Thyroid lymphoma is an uncommon malignancy, comprising 2 to 8% of all thyroid malignancies (
9). This disease often presents later in life and more commonly in women, with a recent study reporting a median age of 56 years, and a 58% female cohort ( 9). Dyspnea, stridor, dysphagia, and hoarseness are common symptoms in patients with thyroid lymphoma, with over 87% of patients presenting with an enlarging cervical mass ( 8, 9). Diagnosis is often established by combining elements from the patient’s history/physical exam, FNA, open biopsy, and/or surgical intervention. However, the utility of FNA is questionable. In a recent retrospective analysis of 64 thyroid lymphoma patients at a tertiary care center, only 28% of patients who underwent FNA during workup were pointed towards the diagnosis of lymphoma, and all of those patients then underwent a confirmatory open biopsy ( 9). Histological and phenotypic analyses such as flow cytology and immunohistochemistry have undergone significant improvements in diagnostic capability, and in the context of the major variability in the effectiveness of FNA in obtaining sufficient samples for testing, other diagnostic aids would be useful. Our findings in this report suggest one such potential aid. Most thyroid lymphomas derive from a B-cell origin, with diffuse large-cell type as the most common. Current treatment modalities include a combination of thyroidectomy, radiation, and R-CHOP (rituximab-cyclophosphamide, hydroxydaunorubicin, vincristine, prednisone) chemotherapy regimen ( 8). Treatment with multiple modalities (surgery, chemotherapy, radiation) has been shown to be essential, leading to an overall improved survival compared to single modality treatments ( 9).
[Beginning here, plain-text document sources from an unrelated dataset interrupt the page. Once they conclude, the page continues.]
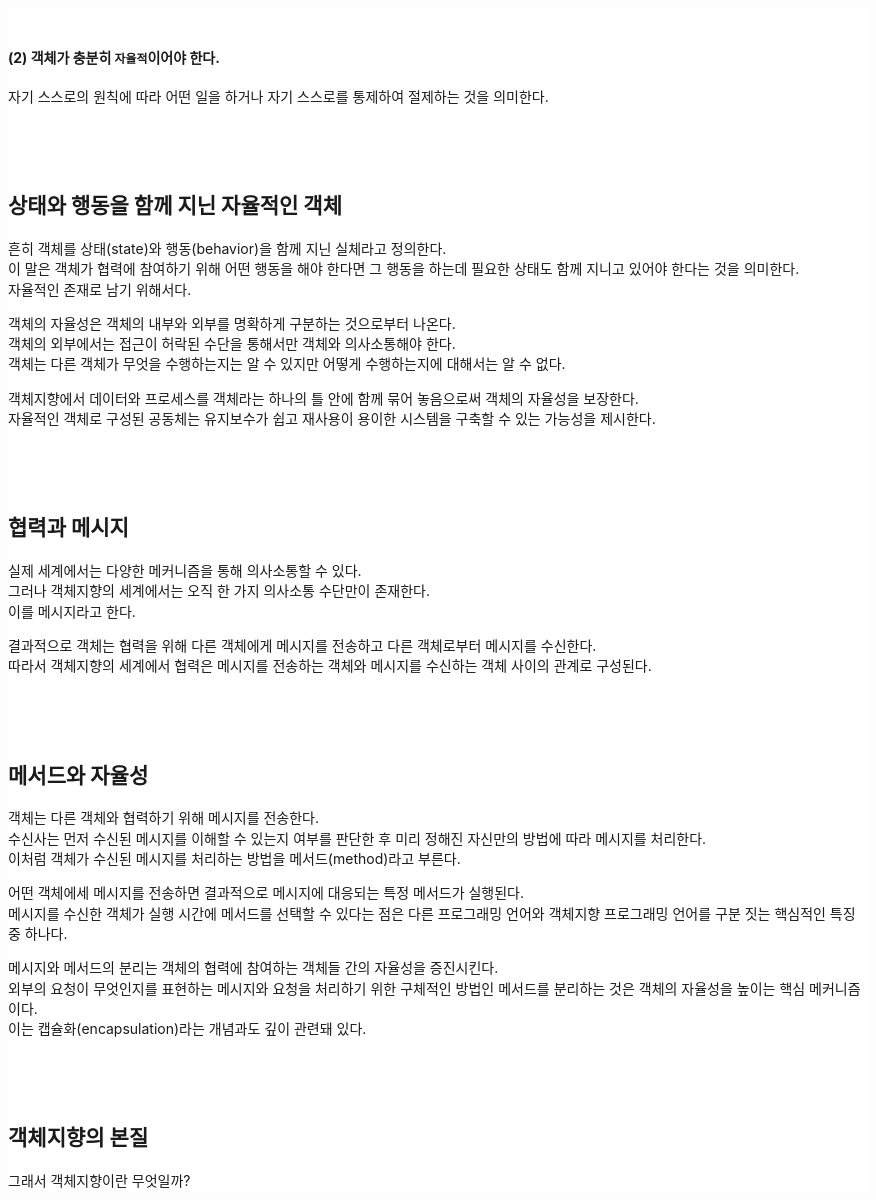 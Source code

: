 <br />    


#### (2) 객체가 충분히 `자율적`이어야 한다.    
자기 스스로의 원칙에 따라 어떤 일을 하거나 자기 스스로를 통제하여 절제하는 것을 의미한다.    


<br />   
<br />    

## 상태와 행동을 함께 지닌 자율적인 객체   
흔히 객체를 상태(state)와 행동(behavior)을 함께 지닌 실체라고 정의한다.    
이 말은 객체가 협력에 참여하기 위해 어떤 행동을 해야 한다면 그 행동을 하는데 필요한 상태도 함께 지니고 있어야 한다는 것을 의미한다.   
자율적인 존재로 남기 위해서다.   

객체의 자율성은 객체의 내부와 외부를 명확하게 구분하는 것으로부터 나온다.    
객체의 외부에서는 접근이 허락된 수단을 통해서만 객체와 의사소통해야 한다.   
객체는 다른 객체가 무엇을 수행하는지는 알 수 있지만 어떻게 수행하는지에 대해서는 알 수 없다.   

객체지향에서 데이터와 프로세스를 객체라는 하나의 틀 안에 함께 묶어 놓음으로써 객체의 자율성을 보장한다.    
자율적인 객체로 구성된 공동체는 유지보수가 쉽고 재사용이 용이한 시스템을 구축할 수 있는 가능성을 제시한다.   

<br />   
<br />     

## 협력과 메시지     
실제 세계에서는 다양한 메커니즘을 통해 의사소통할 수 있다.     
그러나 객체지향의 세계에서는 오직 한 가지 의사소통 수단만이 존재한다.    
이를 메시지라고 한다.   

결과적으로 객체는 협력을 위해 다른 객체에게 메시지를 전송하고 다른 객체로부터 메시지를 수신한다.    
따라서 객체지향의 세계에서 협력은 메시지를 전송하는 객체와 메시지를 수신하는 객체 사이의 관계로 구성된다.    

<br />   
<br />     

## 메서드와 자율성   
객체는 다른 객체와 협력하기 위해 메시지를 전송한다.    
수신사는 먼저 수신된 메시지를 이해할 수 있는지 여부를 판단한 후 미리 정해진 자신만의 방법에 따라 메시지를 처리한다.   
이처럼 객체가 수신된 메시지를 처리하는 방법을 메서드(method)라고 부른다.    

어떤 객체에세 메시지를 전송하면 결과적으로 메시지에 대응되는 특정 메서드가 실행된다.    
메시지를 수신한 객체가 실행 시간에 메서드를 선택할 수 있다는 점은 다른 프로그래밍 언어와 객체지향 프로그래밍 언어를 구분 짓는 핵심적인 특징 중 하나다.    

메시지와 메서드의 분리는 객체의 협력에 참여하는 객체들 간의 자율성을 증진시킨다.    
외부의 요청이 무엇인지를 표현하는 메시지와 요청을 처리하기 위한 구체적인 방법인 메서드를 분리하는 것은 객체의 자율성을 높이는 핵심 메커니즘이다.    
이는 캡슐화(encapsulation)라는 개념과도 깊이 관련돼 있다.   

<br />   
<br />      

## 객체지향의 본질    
그래서 객체지향이란 무엇일까?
The present paper reports the first known cases in which patients with enlarging thyroid nodules, ultimately diagnosed with thyroid lymphoma, experienced acute respiratory compromise in the absence of tracheal compression. Symptoms rapidly improved with prompt steroid administration, and these cases may represent an important clinical finding to aid in the diagnosis of thyroid lymphoma. This hypothesis should be investigated in future large scale retrospective studies.